第45話 編入試験へ……

 今日は八月三週目の土曜日。普段ならそろそろ夏休みが終わってしまうと嘆いているころだが、今年はそうはいかない。なぜなら今日は、涼風の編入試験があるからだ!


 もちろん、涼風の学力では全く持って心配ないとは思う。だが、万が一を考えてしまうと、完全には安心できない。


 そんなわけで、今日は朝早くから涼風の家を訪れている。


「謙人くん、そんなにそわそわしなくても大丈夫ですよ。私もばっちり勉強しましたから!」


「で、でもな……万が一を考えるとな……」


 こんな時、弱気になってしまうのが俺なのです……。


「私はむしろ、楽しみでいっぱいです!これからは学校でも謙人くんと一緒にいられるんです!朝は学校まで一緒に行けて、お昼ご飯も一緒に食べれて……楽しいことがいっぱいですね!」


 確かに、俺じゃどうにもならないことを心配するよりかは、受かった後のことを考えたほうが気が楽だし、楽しいか。
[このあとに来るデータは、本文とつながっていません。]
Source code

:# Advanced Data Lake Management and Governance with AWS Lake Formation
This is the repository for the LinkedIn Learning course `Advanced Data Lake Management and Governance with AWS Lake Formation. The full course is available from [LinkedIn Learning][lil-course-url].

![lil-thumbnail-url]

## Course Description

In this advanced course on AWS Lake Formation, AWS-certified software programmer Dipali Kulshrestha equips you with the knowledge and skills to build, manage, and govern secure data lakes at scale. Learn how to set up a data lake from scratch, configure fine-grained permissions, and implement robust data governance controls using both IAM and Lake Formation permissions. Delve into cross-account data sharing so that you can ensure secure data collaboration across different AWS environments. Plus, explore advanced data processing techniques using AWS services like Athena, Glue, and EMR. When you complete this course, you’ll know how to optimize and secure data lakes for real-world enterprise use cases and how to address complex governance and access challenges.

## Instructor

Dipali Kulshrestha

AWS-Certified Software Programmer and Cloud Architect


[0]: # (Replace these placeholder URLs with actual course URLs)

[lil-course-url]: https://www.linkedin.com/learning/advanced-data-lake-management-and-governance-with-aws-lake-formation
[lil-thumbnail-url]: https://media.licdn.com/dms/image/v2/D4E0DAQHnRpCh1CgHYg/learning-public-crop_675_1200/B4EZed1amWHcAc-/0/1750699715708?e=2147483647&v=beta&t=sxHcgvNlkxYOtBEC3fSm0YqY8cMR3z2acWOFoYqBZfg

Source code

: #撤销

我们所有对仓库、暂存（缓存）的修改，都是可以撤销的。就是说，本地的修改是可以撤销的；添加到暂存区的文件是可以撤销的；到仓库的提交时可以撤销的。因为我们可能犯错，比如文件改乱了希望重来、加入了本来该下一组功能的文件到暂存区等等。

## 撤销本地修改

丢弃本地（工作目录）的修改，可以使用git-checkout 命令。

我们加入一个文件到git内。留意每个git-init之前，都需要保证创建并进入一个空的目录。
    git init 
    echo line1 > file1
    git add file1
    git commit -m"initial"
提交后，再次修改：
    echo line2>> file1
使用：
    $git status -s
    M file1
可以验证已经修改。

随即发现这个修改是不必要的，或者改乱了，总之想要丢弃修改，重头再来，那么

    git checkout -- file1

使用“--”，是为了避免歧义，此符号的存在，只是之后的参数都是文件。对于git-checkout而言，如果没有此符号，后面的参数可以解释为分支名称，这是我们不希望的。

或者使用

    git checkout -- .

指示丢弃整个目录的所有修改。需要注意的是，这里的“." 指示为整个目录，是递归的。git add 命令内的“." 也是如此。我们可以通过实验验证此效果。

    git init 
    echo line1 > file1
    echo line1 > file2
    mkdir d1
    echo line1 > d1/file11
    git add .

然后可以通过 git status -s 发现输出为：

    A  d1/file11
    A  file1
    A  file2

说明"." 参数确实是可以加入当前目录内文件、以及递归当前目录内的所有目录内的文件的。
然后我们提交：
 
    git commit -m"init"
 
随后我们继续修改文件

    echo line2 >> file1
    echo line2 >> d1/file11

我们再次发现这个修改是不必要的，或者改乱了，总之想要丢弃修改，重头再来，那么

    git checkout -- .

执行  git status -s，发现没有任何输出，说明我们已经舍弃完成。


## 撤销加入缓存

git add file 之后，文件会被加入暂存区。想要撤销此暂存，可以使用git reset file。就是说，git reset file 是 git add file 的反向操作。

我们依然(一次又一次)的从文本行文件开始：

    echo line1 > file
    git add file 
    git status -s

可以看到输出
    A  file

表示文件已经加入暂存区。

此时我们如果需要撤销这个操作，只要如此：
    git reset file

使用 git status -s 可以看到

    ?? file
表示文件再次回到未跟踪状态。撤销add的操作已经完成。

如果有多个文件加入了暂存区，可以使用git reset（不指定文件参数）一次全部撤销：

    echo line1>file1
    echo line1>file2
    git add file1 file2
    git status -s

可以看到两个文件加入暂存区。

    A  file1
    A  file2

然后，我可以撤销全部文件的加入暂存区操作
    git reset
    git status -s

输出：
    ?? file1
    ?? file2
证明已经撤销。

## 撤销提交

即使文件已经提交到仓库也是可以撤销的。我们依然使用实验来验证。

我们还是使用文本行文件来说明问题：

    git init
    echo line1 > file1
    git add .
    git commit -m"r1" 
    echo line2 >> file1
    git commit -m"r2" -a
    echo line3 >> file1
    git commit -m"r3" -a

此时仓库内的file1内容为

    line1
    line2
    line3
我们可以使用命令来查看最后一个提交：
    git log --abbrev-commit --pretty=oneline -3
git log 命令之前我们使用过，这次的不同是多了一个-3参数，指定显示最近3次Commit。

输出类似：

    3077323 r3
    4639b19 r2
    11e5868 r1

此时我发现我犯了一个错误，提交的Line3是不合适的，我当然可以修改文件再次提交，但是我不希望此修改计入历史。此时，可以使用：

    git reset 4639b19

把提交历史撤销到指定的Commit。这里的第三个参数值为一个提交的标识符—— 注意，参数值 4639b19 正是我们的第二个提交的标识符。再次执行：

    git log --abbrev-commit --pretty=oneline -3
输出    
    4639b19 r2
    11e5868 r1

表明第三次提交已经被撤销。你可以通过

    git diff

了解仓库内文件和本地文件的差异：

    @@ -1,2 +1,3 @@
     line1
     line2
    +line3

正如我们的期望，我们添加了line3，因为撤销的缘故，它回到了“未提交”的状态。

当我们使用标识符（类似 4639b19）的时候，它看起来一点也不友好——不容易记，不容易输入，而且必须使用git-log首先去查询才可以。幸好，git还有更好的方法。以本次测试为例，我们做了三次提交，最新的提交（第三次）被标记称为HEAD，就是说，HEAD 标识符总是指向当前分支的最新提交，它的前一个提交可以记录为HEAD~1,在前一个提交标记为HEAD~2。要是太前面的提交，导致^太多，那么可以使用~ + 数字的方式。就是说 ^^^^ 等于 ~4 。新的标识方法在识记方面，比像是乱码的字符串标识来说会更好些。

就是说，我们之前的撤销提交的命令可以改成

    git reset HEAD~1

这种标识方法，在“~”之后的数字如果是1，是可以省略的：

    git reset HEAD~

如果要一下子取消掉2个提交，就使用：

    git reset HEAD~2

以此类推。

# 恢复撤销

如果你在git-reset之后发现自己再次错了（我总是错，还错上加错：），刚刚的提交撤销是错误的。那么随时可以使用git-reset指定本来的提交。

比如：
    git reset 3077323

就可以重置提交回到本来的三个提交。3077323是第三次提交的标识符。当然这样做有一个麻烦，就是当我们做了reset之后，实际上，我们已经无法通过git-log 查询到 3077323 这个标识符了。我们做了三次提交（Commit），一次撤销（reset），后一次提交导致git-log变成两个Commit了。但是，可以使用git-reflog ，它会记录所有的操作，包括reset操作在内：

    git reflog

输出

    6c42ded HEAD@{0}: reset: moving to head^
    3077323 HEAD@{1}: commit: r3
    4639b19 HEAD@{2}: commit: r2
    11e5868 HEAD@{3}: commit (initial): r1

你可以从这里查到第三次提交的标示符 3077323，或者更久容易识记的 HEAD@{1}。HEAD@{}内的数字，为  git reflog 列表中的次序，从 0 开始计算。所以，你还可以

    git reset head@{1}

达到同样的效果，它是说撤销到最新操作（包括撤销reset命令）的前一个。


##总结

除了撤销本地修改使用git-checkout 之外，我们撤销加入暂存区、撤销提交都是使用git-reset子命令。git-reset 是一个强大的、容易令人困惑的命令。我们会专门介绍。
「うん、確かに楽しみだ!授業もさ、ペアワークとかあるから、ずっと一緒にいられるよ。あとは、涼風がやりたいなら俺も一緒に同じ部活に入るし」


「授業中も一緒にいられるなんて……!部活は、そうですね……。謙人くん愛好会がないなら入る予定はないです」


 俺の愛好会って、いったいなにをする会なんだ……?


「残念ながら、そんな部活はないなぁ……」


「じゃあ、入りません!放課後は謙人くんと一緒に帰ります」


「部活はないけど、家とかでだったらいつでも愛好してくれていいからね?もちろん俺も涼風を愛好するし」


「あ、あの、こっちに来てください……」


 涼風はソファーをポンポンと叩いた。ちなみに俺たちは今、床に座って机に向かっている。


 何でって?一応、涼風と一緒に勉強してるつもりだよ、一応ね?


 俺がソファーに座ると、涼風がその上に座った。俺は後ろから涼風に手をまわして抱きしめる。


「涼風は本当にここが好きだなぁ~。俺としても、こうしてれば涼風がすっごく近くにいるから最高だよ」


「えへへ。謙人くんのいい匂いがします。私、このにおい大好きです!」


「え~。においだけ?」


 すると涼風は少し照れながら言った。


「も、もちろん、謙人くんも大好きですよ?」


 やばい、可愛すぎる……!涼風が尊い……!


 俺は涼風をもっと強く抱きしめた。




 さて、そんなことをしているうちに、あっという間に試験に行く時間になってしまった。


「最後に確認とかしてないけど、大丈夫か?」


「はい!謙人くんが一緒にいてくれるだけで私は無敵です!」


 嬉しいなぁ~可愛いなぁ~。この子とこれから毎日一緒に学校に行けるなんて!


「じゃあ、もっと無敵になれるおまじないをしてあげようか?」


「なんですか?ぜひやってください!」


「んじゃ、遠慮なく……」


 俺は涼風にキスをした。


 ふっふっふ。涼風さんや、詰めが甘かったな!俺のおまじないと言ったら、これしかないだろうよ?さあ、どうする?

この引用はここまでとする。